Excerpted data:

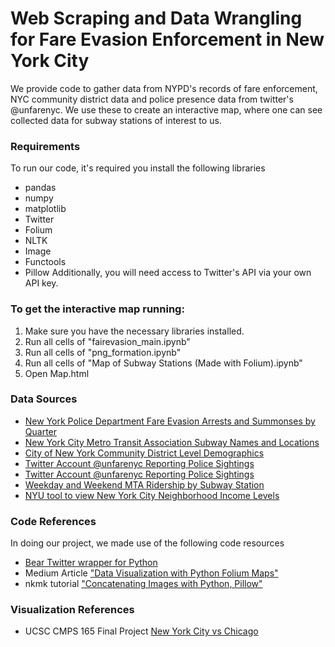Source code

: # Web Scraping and Data Wrangling for Fare Evasion Enforcement in New York City
We provide code to gather data from NYPD's records of fare enforcement, NYC community district data and police presence data from twitter's @unfarenyc. We use these to create an interactive map, where one can see collected data for subway stations of interest to us.

### Requirements
To run our code, it's required you install the following libraries
- pandas
- numpy
- matplotlib
- Twitter
- Folium
- NLTK
- Image
- Functools
- Pillow
Additionally, you will need access to Twitter's API via your own API key.

### To get the interactive map running:
1. Make sure you have the necessary libraries installed.
2. Run all cells of "fairevasion_main.ipynb"
3. Run all cells of "png_formation.ipynb"
4. Run all cells of "Map of Subway Stations (Made with Folium).ipynb"
5. Open Map.html

### Data Sources
- <a href="https://www1.nyc.gov/site/nypd/stats/reports-analysis/subway-fare-evasion.page">New York Police Department Fare Evasion Arrests and Summonses by Quarter</a>
- <a href="http://web.mta.info/developers/data/nyct/subway/Stations.csv">New York City Metro Transit Association Subway Names and Locations</a>
- <a href="https://data.cityofnewyork.us/City-Government/Census-Demographics-at-the-NYC-Community-District-/5unr-w4sc ">City of New York Community District Level Demographics</a>
- <a href="https://twitter.com/unfarenyc">Twitter Account @unfarenyc Reporting Police Sightings</a>
- <a href="https://twitter.com/unfarenyc">Twitter Account @unfarenyc Reporting Police Sightings</a>
- <a href="http://web.mta.info/nyct/facts/ridership/">Weekday and Weekend MTA Ridership by Subway Station</a>
- <a href="http://app.coredata.nyc/?mlb=false&ntii=&ntr=&mz=14&vtl=https%3A%2F%2Fthefurmancenter.carto.com%2Fu%2Fnyufc%2Fapi%2Fv2%2Fviz%2F98d1f16e-95fd-4e52-a2b1-b7abaf634828%2Fviz.json&mln=false&mlp=true&mlat=40.71781&ptsb=&nty=&mb=roadmap&pf=%7B%22subsidies%22%3Atrue%7D&md=map&mlv=false&mlng=-73.990806&btl=Borough&atp=properties">NYU tool to view New York City Neighborhood Income Levels</a>

### Code References
In doing our project, we made use of the following code resources
- <a href="https://github.com/bear/python-twitter"> Bear Twitter wrapper for Python </a>
- Medium Article <a href="https://towardsdatascience.com/data-visualization-with-python-folium-maps-a74231de9ef7">"Data Visualization with Python Folium Maps" </a>
- nkmk tutorial <a href="https://note.nkmk.me/en/python-pillow-concat-images/">"Concatenating Images with Python, Pillow" </a>


### Visualization References
- UCSC CMPS 165 Final Project <a href="https://sureshlodha.github.io/CMPS165_Spring2016_FinalProjects/projects/NYvsChicago/index.html">New York City vs Chicago </a>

Work item:
The answer must consist of each line in the entries above that includes "Folium".

Result of the exercise:
- Folium
4. Run all cells of "Map of Subway Stations (Made with Folium).ipynb"
- Medium Article <a href="https://towardsdatascience.com/data-visualization-with-python-folium-maps-a74231de9ef7">"Data Visualization with Python Folium Maps" </a>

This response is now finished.